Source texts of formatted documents
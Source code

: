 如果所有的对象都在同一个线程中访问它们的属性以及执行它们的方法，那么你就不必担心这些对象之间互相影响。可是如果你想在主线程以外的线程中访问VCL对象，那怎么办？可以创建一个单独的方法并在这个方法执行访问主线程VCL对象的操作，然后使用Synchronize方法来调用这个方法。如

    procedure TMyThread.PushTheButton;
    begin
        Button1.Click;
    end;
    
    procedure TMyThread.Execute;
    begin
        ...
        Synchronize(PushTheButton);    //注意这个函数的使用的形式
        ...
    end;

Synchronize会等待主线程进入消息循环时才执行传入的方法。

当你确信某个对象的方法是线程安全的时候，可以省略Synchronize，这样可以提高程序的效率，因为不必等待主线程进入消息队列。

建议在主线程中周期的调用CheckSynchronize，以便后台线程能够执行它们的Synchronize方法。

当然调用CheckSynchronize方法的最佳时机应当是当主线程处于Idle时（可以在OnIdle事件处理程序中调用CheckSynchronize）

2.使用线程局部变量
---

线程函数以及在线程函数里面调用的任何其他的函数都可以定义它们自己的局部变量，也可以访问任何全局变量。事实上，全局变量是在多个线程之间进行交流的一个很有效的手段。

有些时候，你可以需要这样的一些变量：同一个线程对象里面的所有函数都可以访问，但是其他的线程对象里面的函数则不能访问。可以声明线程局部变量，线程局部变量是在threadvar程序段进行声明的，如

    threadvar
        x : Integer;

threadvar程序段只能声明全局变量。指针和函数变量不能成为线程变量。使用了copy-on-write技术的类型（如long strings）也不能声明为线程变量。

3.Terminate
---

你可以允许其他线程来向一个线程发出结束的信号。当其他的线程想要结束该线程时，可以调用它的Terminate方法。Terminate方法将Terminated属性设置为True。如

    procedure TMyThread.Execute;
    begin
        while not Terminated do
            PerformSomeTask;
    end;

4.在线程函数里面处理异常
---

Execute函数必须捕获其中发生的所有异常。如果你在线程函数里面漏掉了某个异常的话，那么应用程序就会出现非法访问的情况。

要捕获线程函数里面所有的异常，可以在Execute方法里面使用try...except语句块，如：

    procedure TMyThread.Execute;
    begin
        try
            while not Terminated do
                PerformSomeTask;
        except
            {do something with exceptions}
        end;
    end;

EXERCISE INSTRUCTIONS: Gather from the data above every line with the string "while".

ANSWER TO THE EXERCISE:
        while not Terminated do
            while not Terminated do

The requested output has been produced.